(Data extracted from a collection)
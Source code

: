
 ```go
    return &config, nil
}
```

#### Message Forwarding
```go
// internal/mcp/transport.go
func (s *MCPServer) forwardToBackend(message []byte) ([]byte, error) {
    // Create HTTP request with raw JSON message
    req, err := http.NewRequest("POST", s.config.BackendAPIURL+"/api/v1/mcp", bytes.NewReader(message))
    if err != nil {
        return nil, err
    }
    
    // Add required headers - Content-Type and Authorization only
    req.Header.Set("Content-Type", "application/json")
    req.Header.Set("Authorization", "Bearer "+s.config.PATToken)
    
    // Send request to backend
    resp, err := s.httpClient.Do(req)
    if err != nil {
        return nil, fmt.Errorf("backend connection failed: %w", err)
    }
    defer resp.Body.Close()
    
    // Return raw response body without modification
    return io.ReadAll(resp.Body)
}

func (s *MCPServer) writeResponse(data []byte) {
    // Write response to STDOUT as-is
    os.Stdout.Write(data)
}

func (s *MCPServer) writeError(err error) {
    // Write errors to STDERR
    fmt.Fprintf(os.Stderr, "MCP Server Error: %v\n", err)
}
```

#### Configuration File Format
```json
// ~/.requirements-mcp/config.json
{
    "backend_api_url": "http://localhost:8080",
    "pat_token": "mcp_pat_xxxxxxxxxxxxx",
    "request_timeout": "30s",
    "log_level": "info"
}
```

▶ Work required
Return each line from the entries above that includes "Content".

▶ Response box
    // Add required headers - Content-Type and Authorization only
    req.Header.Set("Content-Type", "application/json")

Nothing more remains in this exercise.